Some of the concerns include that the practitioner fails to come up with strategies that the client and the mother can adopt for effective communication. The client claims that the mother is nagging. This can be perceived as a family issue or a developmental issue since teenage boys are not likely to disclose their personal feelings to their mothers (Bista et al, 2016). It is also important for the practitioner to acknowledge the client’s feelings about the whole issue. At this point, the practitioner reflects and normalizes the aversion of the client talking to his mother through humor. This resonates with the client and assists in improving the connection between the client and the therapist.
The Next Question and the Reason
The therapist did not address the client’s possible risky behavior. Therefore, I would assess if the client has any issues to do with substance or alcohol abuse. The first question would be “have you ever been in a CAR driven by a person (including yourself) who was intoxicated or had been using drugs or alcohol?” This question is derived from the CRAFFT screening tool. According to Sadock et al (2014), substance abuse or alcohol abuse can significantly affect psychiatric symptoms as well as the treatment. Comprehensive Integrated Psychiatric Assessment of a child or adolescent.

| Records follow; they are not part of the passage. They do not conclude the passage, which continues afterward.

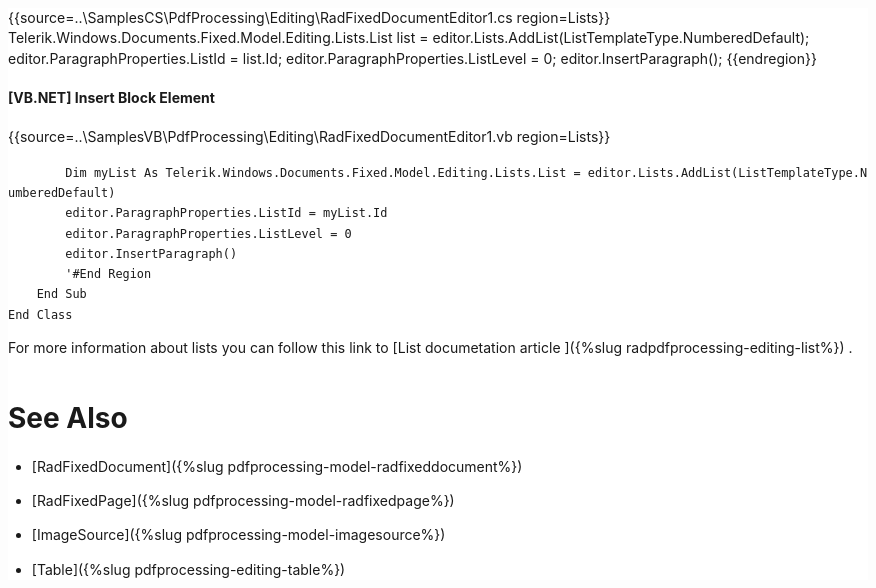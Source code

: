 {{source=..\SamplesCS\PdfProcessing\Editing\RadFixedDocumentEditor1.cs region=Lists}}
	            Telerik.Windows.Documents.Fixed.Model.Editing.Lists.List list = editor.Lists.AddList(ListTemplateType.NumberedDefault);
	            editor.ParagraphProperties.ListId = list.Id;
	            editor.ParagraphProperties.ListLevel = 0;
	            editor.InsertParagraph();
	{{endregion}}



#### __[VB.NET] Insert Block Element__

{{source=..\SamplesVB\PdfProcessing\Editing\RadFixedDocumentEditor1.vb region=Lists}}
	
	        Dim myList As Telerik.Windows.Documents.Fixed.Model.Editing.Lists.List = editor.Lists.AddList(ListTemplateType.NumberedDefault)
	        editor.ParagraphProperties.ListId = myList.Id
	        editor.ParagraphProperties.ListLevel = 0
	        editor.InsertParagraph()
	        '#End Region
	    End Sub
	End Class



For more information about lists you can follow this link to [List documetation article ]({%slug radpdfprocessing-editing-list%}) .

# See Also

 * [RadFixedDocument]({%slug pdfprocessing-model-radfixeddocument%})

 * [RadFixedPage]({%slug pdfprocessing-model-radfixedpage%})

 * [ImageSource]({%slug pdfprocessing-model-imagesource%})

 * [Table]({%slug pdfprocessing-editing-table%})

Bista B, Thapa P, Sapkota D, Suman S & Paras P. (2016). Psychosocial Problems among Adolescent Students: An Exploratory Study in the Central Region of Nepal. Front Public Health. 4(158).

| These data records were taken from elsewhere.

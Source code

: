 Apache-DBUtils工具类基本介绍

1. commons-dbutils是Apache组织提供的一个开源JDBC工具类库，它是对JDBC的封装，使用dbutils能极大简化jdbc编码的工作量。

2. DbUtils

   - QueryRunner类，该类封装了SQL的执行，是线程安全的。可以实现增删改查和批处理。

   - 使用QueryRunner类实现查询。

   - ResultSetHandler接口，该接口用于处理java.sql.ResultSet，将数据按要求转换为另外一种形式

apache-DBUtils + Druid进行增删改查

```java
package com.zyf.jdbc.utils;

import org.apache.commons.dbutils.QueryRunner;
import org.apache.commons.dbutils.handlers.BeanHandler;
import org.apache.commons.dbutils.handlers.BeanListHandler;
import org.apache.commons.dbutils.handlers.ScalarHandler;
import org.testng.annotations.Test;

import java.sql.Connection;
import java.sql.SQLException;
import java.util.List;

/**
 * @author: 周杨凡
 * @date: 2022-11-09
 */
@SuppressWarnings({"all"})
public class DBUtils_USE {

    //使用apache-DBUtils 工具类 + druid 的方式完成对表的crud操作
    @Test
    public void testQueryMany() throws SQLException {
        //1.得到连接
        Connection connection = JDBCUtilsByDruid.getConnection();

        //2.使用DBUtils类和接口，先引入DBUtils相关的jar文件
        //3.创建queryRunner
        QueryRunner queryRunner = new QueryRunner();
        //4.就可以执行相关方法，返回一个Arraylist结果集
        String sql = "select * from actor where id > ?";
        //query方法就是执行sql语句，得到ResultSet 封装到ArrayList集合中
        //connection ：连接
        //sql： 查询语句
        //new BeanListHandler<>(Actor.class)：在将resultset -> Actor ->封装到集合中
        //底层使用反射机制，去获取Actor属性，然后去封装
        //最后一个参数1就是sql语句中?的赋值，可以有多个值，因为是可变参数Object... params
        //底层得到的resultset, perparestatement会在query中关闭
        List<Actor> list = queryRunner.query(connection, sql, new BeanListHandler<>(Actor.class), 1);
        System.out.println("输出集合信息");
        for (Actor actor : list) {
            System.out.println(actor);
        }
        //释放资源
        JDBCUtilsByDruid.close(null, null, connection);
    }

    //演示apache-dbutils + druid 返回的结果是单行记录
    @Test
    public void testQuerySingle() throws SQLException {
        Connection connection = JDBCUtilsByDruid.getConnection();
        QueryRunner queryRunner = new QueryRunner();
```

Sadock, B. J., Sadock, V. A., & Ruiz, P. (2014). Kaplan & Sadock’s synopsis of psychiatry: Behavioral sciences/clinical psychiatry (11th ed.). Philadelphia, PA: Wolters Kluwer.
Sukhodolsky D, Smith S, Spencer M, Karim I & Piasecka J. (2016). Behavioral Interventions for Anger, Irritability, and Aggression in Children and Adolescents. J Child Adolesc Psychopharmacol. 26(1), 58–64.
Wheeler, K. (Eds.). (2014). Psychotherapy for the advanced practice psychiatric nurse: A how-to guide for evidence-based practice (2nd ed.). New York, NY: Springer Publishing Company Comprehensive Integrated Psychiatric Assessment of a child or adolescent.